Dissertação de Mestrado
Assessing the Reliability of Visual Explanations of Deep Models through Adversarial Perturbation
Fecha
2019-03-27Autor
Dan Nascimento Gomes do Valle
Institución
Resumen
The increasing interest in complex deep neural networks for new applications demands transparency in their decisions, which leads to the need for reliable explanations of such models. Recent works have proposed new explanation methods to present interpretable visualizations of the relevance of input instances. These methods calculate relevance maps which often focus on different pixel regions and are commonly compared by visual inspection. This means that evaluations are based on human expectation instead of actual feature importance. In this work, we propose an effective metric for evaluating the reliability of the explanation of models.
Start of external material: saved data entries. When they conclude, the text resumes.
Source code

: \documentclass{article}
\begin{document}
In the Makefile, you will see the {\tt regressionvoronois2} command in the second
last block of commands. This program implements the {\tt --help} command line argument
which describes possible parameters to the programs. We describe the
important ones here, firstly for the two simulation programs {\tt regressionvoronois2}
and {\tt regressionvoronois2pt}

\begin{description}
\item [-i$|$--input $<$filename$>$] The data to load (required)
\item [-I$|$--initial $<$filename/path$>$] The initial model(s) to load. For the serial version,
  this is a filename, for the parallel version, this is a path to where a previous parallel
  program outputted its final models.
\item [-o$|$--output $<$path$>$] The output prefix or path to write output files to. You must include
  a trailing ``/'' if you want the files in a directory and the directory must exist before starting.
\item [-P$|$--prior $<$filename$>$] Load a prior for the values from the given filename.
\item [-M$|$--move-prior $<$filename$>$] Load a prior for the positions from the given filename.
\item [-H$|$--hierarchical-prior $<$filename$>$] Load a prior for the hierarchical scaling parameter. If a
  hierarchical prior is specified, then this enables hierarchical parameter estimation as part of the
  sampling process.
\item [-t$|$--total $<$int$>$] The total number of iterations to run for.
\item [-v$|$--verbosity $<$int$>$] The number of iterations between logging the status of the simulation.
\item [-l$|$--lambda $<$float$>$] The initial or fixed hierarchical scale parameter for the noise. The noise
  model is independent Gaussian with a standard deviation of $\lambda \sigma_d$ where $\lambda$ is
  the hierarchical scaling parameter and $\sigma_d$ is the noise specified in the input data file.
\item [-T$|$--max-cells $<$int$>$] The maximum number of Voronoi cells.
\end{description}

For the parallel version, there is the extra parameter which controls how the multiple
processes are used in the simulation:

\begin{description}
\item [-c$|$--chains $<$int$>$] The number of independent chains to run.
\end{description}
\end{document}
This metric is based on changes in the network's outcome resulted from the perturbation of input images in an adversarial way. These perturbations consider every relevance value and its inversion (irrelevance) so that the metric has characteristics of precision and recall. We also propose a direct application of this metric to filter relevance maps in order to create more interpretable images without any loss in essential explanation. We present a comparison between some widely-known explanation methods and their results using the proposed metric. We also expand the results into a discussion on visualization techniques and the amount of information lost to make them more interpretable. Then, we show the results of our filtering method which tackles this problem. In addition, we further present an in-depth analysis of the properties of the metric which make it appropriate for a variety of tasks. It shows the importance of using the irrelevance, the robustness to random values and misclassified images, and the correlation between the metric and the loss of the model evaluated.